§ Work item: Give the count of lines below that include the word "itemize", and say nothing else.

- Opening Delimiter -

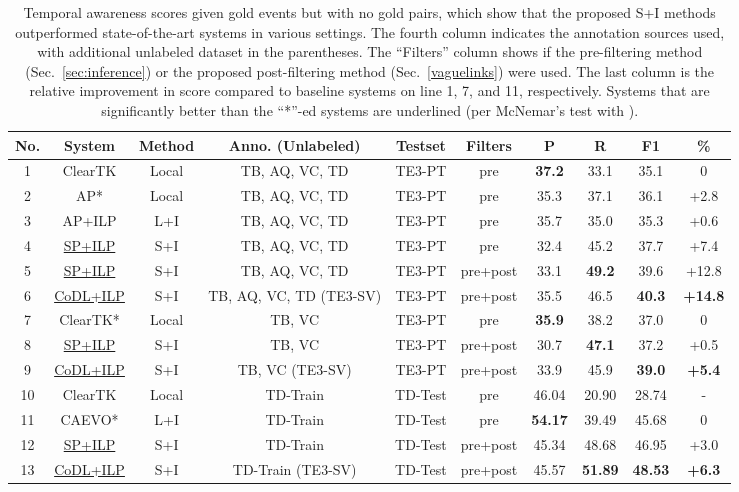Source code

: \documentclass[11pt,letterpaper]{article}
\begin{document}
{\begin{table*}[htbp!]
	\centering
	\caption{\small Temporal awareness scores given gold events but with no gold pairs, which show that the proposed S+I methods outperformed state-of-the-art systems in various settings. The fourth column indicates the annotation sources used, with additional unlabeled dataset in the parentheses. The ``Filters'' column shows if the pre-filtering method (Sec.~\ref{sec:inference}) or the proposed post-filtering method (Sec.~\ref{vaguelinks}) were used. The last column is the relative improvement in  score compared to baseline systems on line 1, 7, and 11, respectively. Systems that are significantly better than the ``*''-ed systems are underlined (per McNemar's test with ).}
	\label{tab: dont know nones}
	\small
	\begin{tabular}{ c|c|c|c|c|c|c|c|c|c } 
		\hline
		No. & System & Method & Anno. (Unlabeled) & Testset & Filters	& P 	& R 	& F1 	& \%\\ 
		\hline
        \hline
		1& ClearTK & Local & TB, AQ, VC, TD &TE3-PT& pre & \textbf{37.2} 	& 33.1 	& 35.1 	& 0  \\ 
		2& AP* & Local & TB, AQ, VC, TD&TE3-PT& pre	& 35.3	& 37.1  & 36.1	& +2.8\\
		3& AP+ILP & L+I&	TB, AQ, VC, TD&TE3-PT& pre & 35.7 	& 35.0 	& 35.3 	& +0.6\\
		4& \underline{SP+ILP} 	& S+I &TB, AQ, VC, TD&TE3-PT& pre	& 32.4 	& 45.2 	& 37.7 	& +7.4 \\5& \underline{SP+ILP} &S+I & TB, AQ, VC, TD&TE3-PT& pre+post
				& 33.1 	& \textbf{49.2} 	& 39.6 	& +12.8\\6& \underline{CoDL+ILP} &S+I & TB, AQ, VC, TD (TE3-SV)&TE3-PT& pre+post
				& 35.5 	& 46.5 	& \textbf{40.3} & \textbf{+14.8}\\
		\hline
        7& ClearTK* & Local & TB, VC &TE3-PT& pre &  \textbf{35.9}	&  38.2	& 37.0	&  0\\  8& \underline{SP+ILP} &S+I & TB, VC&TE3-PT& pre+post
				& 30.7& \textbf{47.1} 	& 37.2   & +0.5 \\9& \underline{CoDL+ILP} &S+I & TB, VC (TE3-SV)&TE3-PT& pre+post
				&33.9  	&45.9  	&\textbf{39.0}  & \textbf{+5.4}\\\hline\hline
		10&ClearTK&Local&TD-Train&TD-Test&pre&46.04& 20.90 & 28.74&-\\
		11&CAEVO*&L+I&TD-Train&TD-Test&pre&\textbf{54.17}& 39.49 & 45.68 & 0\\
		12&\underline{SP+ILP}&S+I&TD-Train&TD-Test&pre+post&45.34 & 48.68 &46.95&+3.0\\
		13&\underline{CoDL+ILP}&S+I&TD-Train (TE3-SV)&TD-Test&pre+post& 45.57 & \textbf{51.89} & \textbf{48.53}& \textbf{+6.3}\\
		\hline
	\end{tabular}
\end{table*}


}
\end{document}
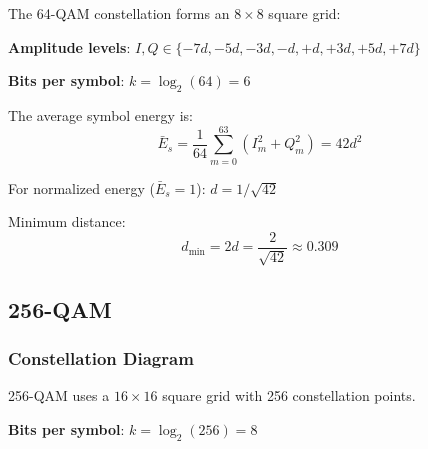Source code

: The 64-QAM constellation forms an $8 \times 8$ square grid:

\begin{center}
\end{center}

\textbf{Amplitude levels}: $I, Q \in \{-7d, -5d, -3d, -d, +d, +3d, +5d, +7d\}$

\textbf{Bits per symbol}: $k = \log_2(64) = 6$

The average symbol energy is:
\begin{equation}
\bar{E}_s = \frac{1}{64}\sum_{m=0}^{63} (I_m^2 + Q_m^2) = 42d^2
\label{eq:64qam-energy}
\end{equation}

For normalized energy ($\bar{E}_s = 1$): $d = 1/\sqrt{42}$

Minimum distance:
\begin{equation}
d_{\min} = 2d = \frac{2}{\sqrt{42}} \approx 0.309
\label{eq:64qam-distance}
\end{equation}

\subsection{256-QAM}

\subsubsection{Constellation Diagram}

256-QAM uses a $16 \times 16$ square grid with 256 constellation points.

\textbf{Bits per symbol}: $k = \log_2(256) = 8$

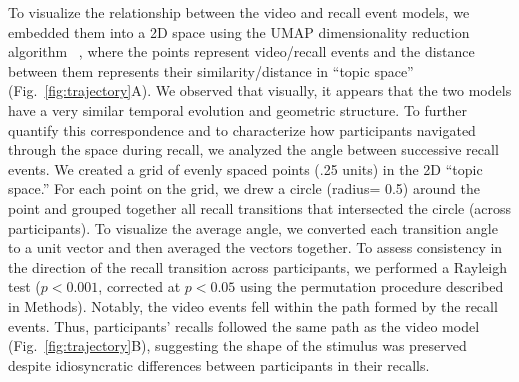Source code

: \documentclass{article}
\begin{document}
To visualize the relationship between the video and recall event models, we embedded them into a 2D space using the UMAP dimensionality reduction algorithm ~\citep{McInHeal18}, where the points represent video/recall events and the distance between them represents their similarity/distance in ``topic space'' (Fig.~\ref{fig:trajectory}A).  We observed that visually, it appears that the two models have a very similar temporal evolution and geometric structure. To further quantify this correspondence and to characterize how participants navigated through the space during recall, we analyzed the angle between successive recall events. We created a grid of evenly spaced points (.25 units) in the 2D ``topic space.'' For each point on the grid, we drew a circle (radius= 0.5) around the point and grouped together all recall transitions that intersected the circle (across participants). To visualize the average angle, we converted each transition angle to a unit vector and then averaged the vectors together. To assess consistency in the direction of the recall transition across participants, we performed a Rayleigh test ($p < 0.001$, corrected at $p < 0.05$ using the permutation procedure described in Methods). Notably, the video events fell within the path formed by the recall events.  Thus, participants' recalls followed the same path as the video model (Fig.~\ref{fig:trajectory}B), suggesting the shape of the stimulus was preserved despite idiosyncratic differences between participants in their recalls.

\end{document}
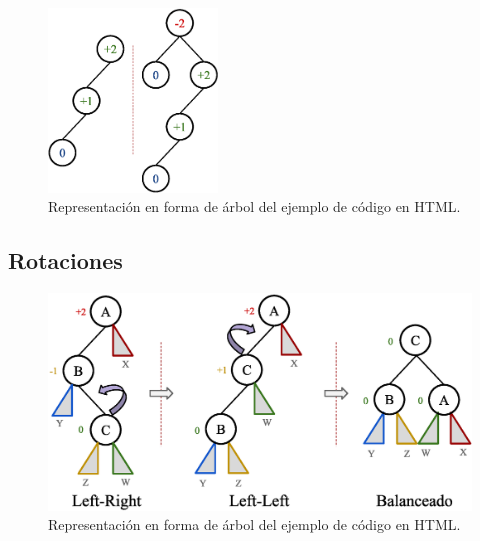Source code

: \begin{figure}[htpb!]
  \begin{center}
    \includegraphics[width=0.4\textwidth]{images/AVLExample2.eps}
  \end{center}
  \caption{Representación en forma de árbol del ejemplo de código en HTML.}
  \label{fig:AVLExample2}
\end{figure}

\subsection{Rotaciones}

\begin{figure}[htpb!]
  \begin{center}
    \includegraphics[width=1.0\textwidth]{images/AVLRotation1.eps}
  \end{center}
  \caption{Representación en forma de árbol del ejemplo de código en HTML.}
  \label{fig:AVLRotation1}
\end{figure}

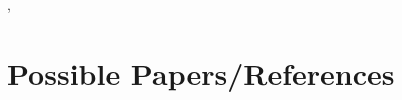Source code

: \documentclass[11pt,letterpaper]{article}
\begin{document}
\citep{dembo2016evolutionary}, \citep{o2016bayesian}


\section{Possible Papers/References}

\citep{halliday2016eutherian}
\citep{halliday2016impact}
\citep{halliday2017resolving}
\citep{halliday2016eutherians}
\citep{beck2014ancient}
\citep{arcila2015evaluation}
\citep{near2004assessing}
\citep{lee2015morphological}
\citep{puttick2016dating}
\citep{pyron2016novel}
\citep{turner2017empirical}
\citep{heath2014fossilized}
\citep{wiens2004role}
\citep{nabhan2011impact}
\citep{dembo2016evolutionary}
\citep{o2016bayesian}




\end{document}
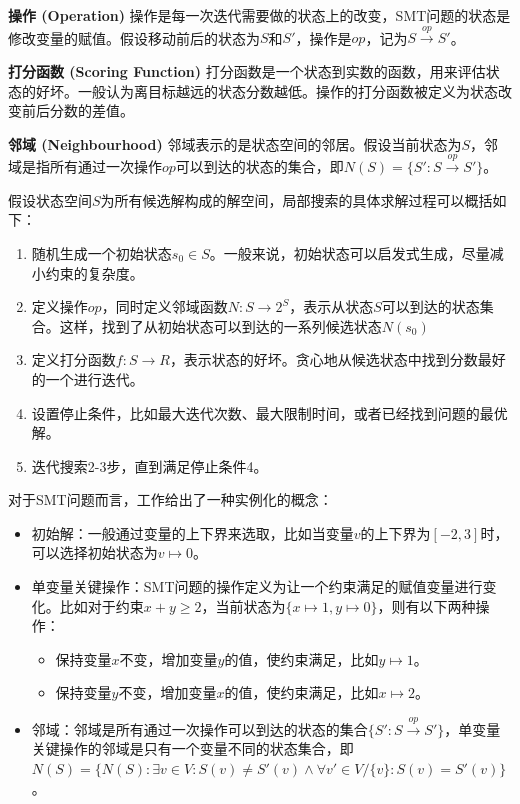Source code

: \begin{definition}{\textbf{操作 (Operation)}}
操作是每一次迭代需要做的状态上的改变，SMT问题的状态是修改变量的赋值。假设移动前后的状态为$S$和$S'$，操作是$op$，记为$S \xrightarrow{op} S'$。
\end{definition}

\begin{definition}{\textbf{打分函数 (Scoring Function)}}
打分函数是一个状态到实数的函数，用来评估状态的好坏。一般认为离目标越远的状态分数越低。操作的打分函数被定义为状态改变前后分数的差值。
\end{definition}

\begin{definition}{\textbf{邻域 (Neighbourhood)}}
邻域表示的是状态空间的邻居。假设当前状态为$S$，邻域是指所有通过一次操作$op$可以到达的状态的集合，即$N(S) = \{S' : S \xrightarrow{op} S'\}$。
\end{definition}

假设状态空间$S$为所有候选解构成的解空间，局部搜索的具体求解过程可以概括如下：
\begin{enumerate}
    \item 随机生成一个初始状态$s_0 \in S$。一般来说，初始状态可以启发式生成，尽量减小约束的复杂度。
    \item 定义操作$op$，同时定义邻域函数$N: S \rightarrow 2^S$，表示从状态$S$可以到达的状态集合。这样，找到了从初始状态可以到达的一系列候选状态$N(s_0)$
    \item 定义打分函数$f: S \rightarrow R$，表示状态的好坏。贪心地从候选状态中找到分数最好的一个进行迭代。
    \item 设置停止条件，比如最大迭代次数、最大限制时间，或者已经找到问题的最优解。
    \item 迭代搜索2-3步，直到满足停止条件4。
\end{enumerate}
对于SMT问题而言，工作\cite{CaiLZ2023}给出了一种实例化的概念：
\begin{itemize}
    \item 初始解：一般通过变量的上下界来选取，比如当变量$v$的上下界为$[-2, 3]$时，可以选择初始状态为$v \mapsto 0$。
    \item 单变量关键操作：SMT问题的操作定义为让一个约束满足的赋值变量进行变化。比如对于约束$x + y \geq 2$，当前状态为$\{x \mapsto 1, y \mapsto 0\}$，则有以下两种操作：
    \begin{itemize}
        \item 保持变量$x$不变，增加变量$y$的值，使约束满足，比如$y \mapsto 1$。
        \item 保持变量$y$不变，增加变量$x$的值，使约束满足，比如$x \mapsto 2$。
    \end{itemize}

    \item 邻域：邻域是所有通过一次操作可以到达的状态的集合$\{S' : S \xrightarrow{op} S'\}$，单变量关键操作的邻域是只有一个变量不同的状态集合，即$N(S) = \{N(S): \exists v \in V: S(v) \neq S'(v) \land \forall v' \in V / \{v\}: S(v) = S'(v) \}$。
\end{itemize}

- Closing Delimiter -

§ Answer to this problem: 4